La Chiesa di fronte alle mafie tra devozione e secolarizzazione

Abstract

Per la prima volta sulla piana di Sibari, il 21 giugno scorso, Papa Francesco – senza accennare agli scivolosi distinguo tra scomuniche latae sententiae e ferendae sententiae – ha dichiarato che i mafiosi “sono scomunicati”. Nel corso degli anni più volte la Chiesa aveva affrontato il tema della scomunica dei mafiosi senza mai pervenire a una tale cristallina chiarezza.
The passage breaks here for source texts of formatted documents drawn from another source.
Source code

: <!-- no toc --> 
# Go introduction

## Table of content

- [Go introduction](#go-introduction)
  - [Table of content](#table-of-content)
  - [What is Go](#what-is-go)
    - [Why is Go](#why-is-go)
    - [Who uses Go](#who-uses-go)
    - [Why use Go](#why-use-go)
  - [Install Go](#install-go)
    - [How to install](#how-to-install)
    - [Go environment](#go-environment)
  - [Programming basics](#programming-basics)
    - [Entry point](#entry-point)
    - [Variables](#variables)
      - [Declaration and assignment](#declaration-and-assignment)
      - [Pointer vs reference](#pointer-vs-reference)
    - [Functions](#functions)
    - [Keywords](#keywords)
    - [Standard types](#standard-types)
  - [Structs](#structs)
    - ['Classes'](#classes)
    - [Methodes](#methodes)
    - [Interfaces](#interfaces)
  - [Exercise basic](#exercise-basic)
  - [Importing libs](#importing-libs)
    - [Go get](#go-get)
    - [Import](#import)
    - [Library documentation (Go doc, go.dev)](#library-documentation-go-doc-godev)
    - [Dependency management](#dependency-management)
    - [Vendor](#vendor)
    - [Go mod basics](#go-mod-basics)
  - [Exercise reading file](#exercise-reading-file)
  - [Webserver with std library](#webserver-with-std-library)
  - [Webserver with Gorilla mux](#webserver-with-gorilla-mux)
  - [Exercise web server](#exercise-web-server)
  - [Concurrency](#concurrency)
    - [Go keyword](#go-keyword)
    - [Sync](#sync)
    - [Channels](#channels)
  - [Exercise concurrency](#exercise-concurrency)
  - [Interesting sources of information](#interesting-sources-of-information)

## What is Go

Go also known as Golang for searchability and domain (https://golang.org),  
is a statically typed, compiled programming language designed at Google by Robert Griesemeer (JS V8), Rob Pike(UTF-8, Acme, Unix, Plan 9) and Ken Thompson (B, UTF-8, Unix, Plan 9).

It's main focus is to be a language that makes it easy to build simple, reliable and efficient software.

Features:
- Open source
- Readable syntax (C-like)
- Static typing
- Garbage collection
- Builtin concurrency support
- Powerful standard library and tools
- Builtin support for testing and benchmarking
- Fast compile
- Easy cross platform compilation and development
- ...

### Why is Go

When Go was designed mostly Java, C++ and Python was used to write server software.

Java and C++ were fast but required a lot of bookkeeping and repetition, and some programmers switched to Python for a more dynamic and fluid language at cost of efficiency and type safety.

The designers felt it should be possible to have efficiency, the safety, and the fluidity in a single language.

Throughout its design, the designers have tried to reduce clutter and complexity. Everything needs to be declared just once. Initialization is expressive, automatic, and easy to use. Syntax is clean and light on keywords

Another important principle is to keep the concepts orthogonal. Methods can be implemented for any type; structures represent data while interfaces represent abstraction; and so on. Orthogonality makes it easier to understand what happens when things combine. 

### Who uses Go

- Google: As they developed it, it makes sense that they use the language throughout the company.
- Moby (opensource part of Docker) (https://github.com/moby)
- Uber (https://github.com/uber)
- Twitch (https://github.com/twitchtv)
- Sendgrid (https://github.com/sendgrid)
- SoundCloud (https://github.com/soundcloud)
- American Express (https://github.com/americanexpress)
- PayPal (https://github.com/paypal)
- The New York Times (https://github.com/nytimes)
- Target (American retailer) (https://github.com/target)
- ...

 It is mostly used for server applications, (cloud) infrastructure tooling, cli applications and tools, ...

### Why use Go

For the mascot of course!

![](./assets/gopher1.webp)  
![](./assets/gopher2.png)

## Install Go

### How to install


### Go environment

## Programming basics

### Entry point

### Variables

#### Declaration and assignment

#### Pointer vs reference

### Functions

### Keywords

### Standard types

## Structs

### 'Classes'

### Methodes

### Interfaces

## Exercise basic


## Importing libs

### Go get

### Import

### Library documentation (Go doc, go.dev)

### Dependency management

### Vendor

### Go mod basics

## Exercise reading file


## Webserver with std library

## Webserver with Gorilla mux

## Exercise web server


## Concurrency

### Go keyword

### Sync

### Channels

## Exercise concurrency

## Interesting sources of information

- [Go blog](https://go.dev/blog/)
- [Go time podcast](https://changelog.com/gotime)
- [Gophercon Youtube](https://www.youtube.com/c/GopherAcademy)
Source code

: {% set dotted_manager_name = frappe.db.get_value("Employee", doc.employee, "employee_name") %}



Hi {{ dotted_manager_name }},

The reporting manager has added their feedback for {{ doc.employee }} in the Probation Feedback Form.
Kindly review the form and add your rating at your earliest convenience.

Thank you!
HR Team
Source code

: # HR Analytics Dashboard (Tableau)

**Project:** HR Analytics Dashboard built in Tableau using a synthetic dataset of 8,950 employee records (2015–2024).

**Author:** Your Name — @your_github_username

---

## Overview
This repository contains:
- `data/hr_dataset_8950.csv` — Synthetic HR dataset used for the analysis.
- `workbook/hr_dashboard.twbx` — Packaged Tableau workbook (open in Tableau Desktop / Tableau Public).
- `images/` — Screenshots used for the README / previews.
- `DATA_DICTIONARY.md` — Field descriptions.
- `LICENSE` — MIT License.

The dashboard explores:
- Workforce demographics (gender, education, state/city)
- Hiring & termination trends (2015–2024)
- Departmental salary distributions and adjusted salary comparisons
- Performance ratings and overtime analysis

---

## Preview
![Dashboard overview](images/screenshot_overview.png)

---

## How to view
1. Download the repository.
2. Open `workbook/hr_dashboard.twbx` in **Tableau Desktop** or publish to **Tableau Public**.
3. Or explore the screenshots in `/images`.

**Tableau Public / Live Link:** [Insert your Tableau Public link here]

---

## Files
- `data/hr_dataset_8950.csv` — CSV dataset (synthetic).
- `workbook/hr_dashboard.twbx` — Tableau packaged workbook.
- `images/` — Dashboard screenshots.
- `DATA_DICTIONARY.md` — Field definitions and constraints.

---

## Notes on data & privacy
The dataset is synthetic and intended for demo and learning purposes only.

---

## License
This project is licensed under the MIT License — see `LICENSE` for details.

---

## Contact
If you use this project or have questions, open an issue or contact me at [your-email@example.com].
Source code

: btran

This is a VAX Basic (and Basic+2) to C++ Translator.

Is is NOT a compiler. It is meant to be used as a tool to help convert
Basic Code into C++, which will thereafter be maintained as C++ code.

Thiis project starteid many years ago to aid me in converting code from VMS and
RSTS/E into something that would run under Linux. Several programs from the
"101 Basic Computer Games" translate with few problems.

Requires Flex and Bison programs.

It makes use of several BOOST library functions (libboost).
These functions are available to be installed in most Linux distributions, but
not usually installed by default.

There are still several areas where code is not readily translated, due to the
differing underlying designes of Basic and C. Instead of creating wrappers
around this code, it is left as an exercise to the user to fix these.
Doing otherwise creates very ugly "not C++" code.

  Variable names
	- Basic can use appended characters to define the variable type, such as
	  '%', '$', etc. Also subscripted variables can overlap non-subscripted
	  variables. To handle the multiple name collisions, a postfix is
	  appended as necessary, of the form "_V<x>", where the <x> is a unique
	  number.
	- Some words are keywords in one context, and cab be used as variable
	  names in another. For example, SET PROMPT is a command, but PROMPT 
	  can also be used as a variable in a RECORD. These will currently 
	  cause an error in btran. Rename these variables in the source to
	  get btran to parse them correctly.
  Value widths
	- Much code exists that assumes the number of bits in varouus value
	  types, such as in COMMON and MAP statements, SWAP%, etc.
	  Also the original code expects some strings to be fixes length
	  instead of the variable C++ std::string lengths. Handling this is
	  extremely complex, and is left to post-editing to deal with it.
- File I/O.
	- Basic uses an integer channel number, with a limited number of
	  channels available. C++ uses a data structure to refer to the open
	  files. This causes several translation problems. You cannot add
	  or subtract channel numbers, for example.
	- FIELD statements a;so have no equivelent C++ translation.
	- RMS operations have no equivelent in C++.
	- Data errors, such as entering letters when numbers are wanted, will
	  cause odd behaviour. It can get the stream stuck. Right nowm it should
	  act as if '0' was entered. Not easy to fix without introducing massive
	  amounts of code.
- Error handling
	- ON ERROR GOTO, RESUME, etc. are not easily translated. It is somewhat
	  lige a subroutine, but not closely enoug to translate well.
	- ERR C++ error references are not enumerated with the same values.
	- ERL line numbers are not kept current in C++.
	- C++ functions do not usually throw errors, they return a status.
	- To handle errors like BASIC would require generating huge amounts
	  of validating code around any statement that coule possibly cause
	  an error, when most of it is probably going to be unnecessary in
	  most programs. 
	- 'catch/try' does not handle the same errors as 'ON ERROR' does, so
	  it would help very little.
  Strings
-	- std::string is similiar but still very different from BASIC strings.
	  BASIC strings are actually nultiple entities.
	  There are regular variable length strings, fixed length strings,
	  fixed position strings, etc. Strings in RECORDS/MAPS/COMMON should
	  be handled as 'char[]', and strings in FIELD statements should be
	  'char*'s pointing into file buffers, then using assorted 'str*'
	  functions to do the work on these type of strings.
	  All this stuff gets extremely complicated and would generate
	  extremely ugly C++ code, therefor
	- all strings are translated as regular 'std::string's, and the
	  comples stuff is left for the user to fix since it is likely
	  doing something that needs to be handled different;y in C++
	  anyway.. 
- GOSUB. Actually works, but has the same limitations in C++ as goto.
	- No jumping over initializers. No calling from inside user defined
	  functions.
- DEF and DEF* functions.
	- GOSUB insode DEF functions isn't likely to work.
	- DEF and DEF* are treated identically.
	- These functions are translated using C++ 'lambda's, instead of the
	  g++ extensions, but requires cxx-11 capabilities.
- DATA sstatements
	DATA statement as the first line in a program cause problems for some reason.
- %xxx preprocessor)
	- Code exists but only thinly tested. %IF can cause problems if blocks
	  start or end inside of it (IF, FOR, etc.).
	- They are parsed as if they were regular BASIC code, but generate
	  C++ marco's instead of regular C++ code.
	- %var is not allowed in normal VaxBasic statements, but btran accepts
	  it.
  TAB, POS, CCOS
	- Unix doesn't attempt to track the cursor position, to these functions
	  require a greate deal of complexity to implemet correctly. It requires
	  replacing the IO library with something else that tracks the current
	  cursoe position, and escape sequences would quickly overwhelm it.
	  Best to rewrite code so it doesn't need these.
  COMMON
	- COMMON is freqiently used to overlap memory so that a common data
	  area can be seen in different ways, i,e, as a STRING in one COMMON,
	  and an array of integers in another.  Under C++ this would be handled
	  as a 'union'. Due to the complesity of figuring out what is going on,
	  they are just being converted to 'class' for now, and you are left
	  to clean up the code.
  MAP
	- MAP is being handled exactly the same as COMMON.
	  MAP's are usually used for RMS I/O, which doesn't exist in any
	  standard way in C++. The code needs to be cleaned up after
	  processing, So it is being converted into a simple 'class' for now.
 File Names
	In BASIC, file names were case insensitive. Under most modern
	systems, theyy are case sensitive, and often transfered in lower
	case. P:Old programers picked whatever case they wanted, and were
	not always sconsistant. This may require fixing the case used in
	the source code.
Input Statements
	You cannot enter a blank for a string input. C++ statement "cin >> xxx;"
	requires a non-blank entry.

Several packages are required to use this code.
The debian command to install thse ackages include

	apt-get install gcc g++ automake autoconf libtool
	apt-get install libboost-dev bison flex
Lo aveva fatto nel 1944, nel 1952 e nel 1982 esprimendo attraverso l’episcopato siculo l’estensione generica ai mafiosi della scomunica che colpisce “tutte le manifestazioni di violenza criminale”. Era tornata sul tema nel 1994 per ribadire “l’insanabile opposizione al Vangelo di Gesù Cristo” di “tutti coloro che, in qualsiasi modo, deliberatamente, fanno parte della mafia o ad essa aderiscono o pongono atti di connivenza con essa”. Aveva ancora accennato a tale insanabile opposizione in successivi documenti ufficiali del 1996, del 2010 e del 2012. Questa volta, però, è diverso. In primo luogo perché la parola “scomunica” appare in maniera chiara. In secondo luogo perché alla scomunica nei confronti dei mafiosi il Papa affianca la dura critica contro “gli idoli del denaro, della vanità dell’orgoglio, del potere, della violenza”.